• **The problem**
Exactly as they appear, output all of the records. Skip any images.

───── Exercise input ─────

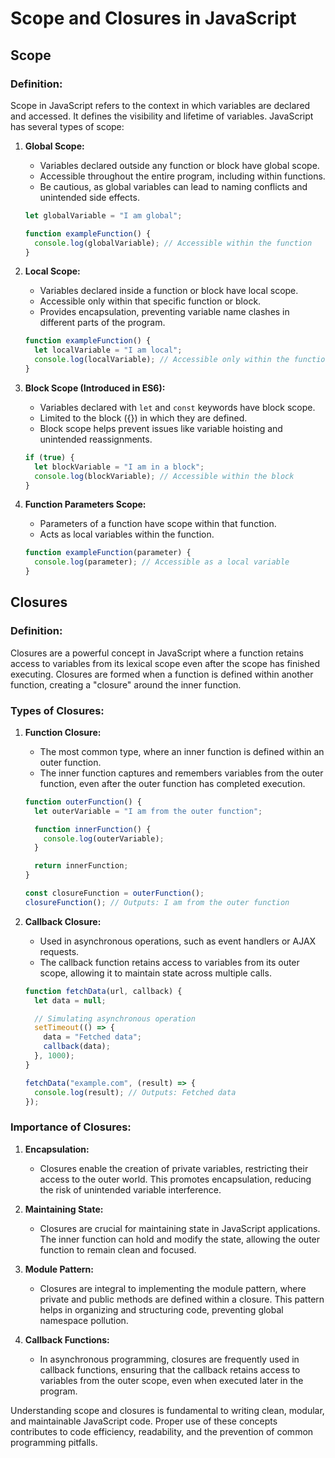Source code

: # Scope and Closures in JavaScript

## Scope

### Definition:

Scope in JavaScript refers to the context in which variables are declared and accessed. It defines the visibility and lifetime of variables. JavaScript has several types of scope:

1. **Global Scope:**

   - Variables declared outside any function or block have global scope.
   - Accessible throughout the entire program, including within functions.
   - Be cautious, as global variables can lead to naming conflicts and unintended side effects.

   ```javascript
   let globalVariable = "I am global";

   function exampleFunction() {
     console.log(globalVariable); // Accessible within the function
   }
   ```

2. **Local Scope:**

   - Variables declared inside a function or block have local scope.
   - Accessible only within that specific function or block.
   - Provides encapsulation, preventing variable name clashes in different parts of the program.

   ```javascript
   function exampleFunction() {
     let localVariable = "I am local";
     console.log(localVariable); // Accessible only within the function
   }
   ```

3. **Block Scope (Introduced in ES6):**

   - Variables declared with `let` and `const` keywords have block scope.
   - Limited to the block ({}) in which they are defined.
   - Block scope helps prevent issues like variable hoisting and unintended reassignments.

   ```javascript
   if (true) {
     let blockVariable = "I am in a block";
     console.log(blockVariable); // Accessible within the block
   }
   ```

4. **Function Parameters Scope:**

   - Parameters of a function have scope within that function.
   - Acts as local variables within the function.

   ```javascript
   function exampleFunction(parameter) {
     console.log(parameter); // Accessible as a local variable
   }
   ```

## Closures

### Definition:

Closures are a powerful concept in JavaScript where a function retains access to variables from its lexical scope even after the scope has finished executing. Closures are formed when a function is defined within another function, creating a "closure" around the inner function.

### Types of Closures:

1. **Function Closure:**

   - The most common type, where an inner function is defined within an outer function.
   - The inner function captures and remembers variables from the outer function, even after the outer function has completed execution.

   ```javascript
   function outerFunction() {
     let outerVariable = "I am from the outer function";

     function innerFunction() {
       console.log(outerVariable);
     }

     return innerFunction;
   }

   const closureFunction = outerFunction();
   closureFunction(); // Outputs: I am from the outer function
   ```

2. **Callback Closure:**

   - Used in asynchronous operations, such as event handlers or AJAX requests.
   - The callback function retains access to variables from its outer scope, allowing it to maintain state across multiple calls.

   ```javascript
   function fetchData(url, callback) {
     let data = null;

     // Simulating asynchronous operation
     setTimeout(() => {
       data = "Fetched data";
       callback(data);
     }, 1000);
   }

   fetchData("example.com", (result) => {
     console.log(result); // Outputs: Fetched data
   });
   ```

### Importance of Closures:

1. **Encapsulation:**

   - Closures enable the creation of private variables, restricting their access to the outer world. This promotes encapsulation, reducing the risk of unintended variable interference.

2. **Maintaining State:**

   - Closures are crucial for maintaining state in JavaScript applications. The inner function can hold and modify the state, allowing the outer function to remain clean and focused.

3. **Module Pattern:**

   - Closures are integral to implementing the module pattern, where private and public methods are defined within a closure. This pattern helps in organizing and structuring code, preventing global namespace pollution.

4. **Callback Functions:**
   - In asynchronous programming, closures are frequently used in callback functions, ensuring that the callback retains access to variables from the outer scope, even when executed later in the program.

Understanding scope and closures is fundamental to writing clean, modular, and maintainable JavaScript code. Proper use of these concepts contributes to code efficiency, readability, and the prevention of common programming pitfalls.
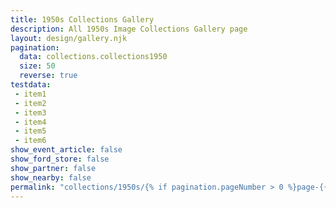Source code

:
 ```yaml
---
title: 1950s Collections Gallery
description: All 1950s Image Collections Gallery page
layout: design/gallery.njk
pagination:
  data: collections.collections1950
  size: 50
  reverse: true
testdata:
 - item1
 - item2
 - item3
 - item4
 - item5
 - item6
show_event_article: false
show_ford_store: false
show_partner: false
show_nearby: false
permalink: "collections/1950s/{% if pagination.pageNumber > 0 %}page-{{ pagination.pageNumber + 1 }}/{% endif %}index.html"
---
```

─────

• **Task answer**
Source code

: # Scope and Closures in JavaScript

## Scope

### Definition:

Scope in JavaScript refers to the context in which variables are declared and accessed. It defines the visibility and lifetime of variables. JavaScript has several types of scope:

1. **Global Scope:**

   - Variables declared outside any function or block have global scope.
   - Accessible throughout the entire program, including within functions.
   - Be cautious, as global variables can lead to naming conflicts and unintended side effects.

   ```javascript
   let globalVariable = "I am global";

   function exampleFunction() {
     console.log(globalVariable); // Accessible within the function
   }
   ```

2. **Local Scope:**

   - Variables declared inside a function or block have local scope.
   - Accessible only within that specific function or block.
   - Provides encapsulation, preventing variable name clashes in different parts of the program.

   ```javascript
   function exampleFunction() {
     let localVariable = "I am local";
     console.log(localVariable); // Accessible only within the function
   }
   ```

3. **Block Scope (Introduced in ES6):**

   - Variables declared with `let` and `const` keywords have block scope.
   - Limited to the block ({}) in which they are defined.
   - Block scope helps prevent issues like variable hoisting and unintended reassignments.

   ```javascript
   if (true) {
     let blockVariable = "I am in a block";
     console.log(blockVariable); // Accessible within the block
   }
   ```

4. **Function Parameters Scope:**

   - Parameters of a function have scope within that function.
   - Acts as local variables within the function.

   ```javascript
   function exampleFunction(parameter) {
     console.log(parameter); // Accessible as a local variable
   }
   ```

## Closures

### Definition:

Closures are a powerful concept in JavaScript where a function retains access to variables from its lexical scope even after the scope has finished executing. Closures are formed when a function is defined within another function, creating a "closure" around the inner function.

### Types of Closures:

1. **Function Closure:**

   - The most common type, where an inner function is defined within an outer function.
   - The inner function captures and remembers variables from the outer function, even after the outer function has completed execution.

   ```javascript
   function outerFunction() {
     let outerVariable = "I am from the outer function";

     function innerFunction() {
       console.log(outerVariable);
     }

     return innerFunction;
   }

   const closureFunction = outerFunction();
   closureFunction(); // Outputs: I am from the outer function
   ```

2. **Callback Closure:**

   - Used in asynchronous operations, such as event handlers or AJAX requests.
   - The callback function retains access to variables from its outer scope, allowing it to maintain state across multiple calls.

   ```javascript
   function fetchData(url, callback) {
     let data = null;

     // Simulating asynchronous operation
     setTimeout(() => {
       data = "Fetched data";
       callback(data);
     }, 1000);
   }

   fetchData("example.com", (result) => {
     console.log(result); // Outputs: Fetched data
   });
   ```

### Importance of Closures:

1. **Encapsulation:**

   - Closures enable the creation of private variables, restricting their access to the outer world. This promotes encapsulation, reducing the risk of unintended variable interference.

2. **Maintaining State:**

   - Closures are crucial for maintaining state in JavaScript applications. The inner function can hold and modify the state, allowing the outer function to remain clean and focused.

3. **Module Pattern:**

   - Closures are integral to implementing the module pattern, where private and public methods are defined within a closure. This pattern helps in organizing and structuring code, preventing global namespace pollution.

4. **Callback Functions:**
   - In asynchronous programming, closures are frequently used in callback functions, ensuring that the callback retains access to variables from the outer scope, even when executed later in the program.

Understanding scope and closures is fundamental to writing clean, modular, and maintainable JavaScript code. Proper use of these concepts contributes to code efficiency, readability, and the prevention of common programming pitfalls.
Source code

:
 ```yaml
---
title: 1950s Collections Gallery
description: All 1950s Image Collections Gallery page
layout: design/gallery.njk
pagination:
  data: collections.collections1950
  size: 50
  reverse: true
testdata:
 - item1
 - item2
 - item3
 - item4
 - item5
 - item6
show_event_article: false
show_ford_store: false
show_partner: false
show_nearby: false
permalink: "collections/1950s/{% if pagination.pageNumber > 0 %}page-{{ pagination.pageNumber + 1 }}/{% endif %}index.html"
---
```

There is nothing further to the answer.